- What is needed -
Read through the data, and wherever a line holds the word "xdot", write that line out.

Plain-text document sources:
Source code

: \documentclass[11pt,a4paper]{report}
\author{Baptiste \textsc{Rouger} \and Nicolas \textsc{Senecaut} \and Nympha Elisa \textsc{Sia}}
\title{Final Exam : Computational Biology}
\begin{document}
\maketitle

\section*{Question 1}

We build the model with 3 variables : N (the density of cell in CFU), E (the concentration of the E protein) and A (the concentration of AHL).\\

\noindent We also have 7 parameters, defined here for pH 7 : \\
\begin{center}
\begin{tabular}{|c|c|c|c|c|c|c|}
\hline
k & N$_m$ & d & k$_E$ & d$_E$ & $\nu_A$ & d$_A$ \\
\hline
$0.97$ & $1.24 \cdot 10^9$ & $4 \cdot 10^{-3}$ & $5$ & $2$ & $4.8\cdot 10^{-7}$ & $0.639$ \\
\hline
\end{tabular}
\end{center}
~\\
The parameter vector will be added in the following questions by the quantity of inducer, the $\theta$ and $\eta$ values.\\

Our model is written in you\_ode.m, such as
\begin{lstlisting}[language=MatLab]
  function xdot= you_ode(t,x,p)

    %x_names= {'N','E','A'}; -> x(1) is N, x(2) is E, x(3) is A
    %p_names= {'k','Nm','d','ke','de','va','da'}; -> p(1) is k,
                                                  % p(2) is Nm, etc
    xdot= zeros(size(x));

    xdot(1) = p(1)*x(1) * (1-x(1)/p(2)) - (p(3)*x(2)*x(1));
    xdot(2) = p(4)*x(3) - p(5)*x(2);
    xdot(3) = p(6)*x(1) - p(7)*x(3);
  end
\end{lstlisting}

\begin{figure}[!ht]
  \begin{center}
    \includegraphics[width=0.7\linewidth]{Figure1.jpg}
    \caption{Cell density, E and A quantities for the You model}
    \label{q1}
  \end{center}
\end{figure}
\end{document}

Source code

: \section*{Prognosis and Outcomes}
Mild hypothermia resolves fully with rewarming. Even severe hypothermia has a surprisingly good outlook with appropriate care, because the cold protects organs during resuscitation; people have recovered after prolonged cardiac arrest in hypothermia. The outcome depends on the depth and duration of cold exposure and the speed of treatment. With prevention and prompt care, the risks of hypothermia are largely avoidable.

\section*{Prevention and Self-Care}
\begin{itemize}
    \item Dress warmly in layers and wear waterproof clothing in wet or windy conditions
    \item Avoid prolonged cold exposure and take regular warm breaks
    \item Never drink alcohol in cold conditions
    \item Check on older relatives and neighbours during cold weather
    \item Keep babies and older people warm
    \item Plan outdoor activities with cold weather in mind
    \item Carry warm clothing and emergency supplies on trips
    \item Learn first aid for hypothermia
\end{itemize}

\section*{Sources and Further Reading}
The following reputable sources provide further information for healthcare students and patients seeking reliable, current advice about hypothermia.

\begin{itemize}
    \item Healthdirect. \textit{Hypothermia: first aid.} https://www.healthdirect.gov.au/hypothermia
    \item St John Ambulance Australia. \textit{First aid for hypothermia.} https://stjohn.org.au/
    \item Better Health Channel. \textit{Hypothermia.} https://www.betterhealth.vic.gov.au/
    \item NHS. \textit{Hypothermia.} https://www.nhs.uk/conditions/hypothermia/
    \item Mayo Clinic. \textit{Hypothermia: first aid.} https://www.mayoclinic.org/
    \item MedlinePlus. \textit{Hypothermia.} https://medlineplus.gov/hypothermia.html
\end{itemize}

- Exercise solution -
  function xdot= you_ode(t,x,p)
    xdot= zeros(size(x));
    xdot(1) = p(1)*x(1) * (1-x(1)/p(2)) - (p(3)*x(2)*x(1));
    xdot(2) = p(4)*x(3) - p(5)*x(2);
    xdot(3) = p(6)*x(1) - p(7)*x(3);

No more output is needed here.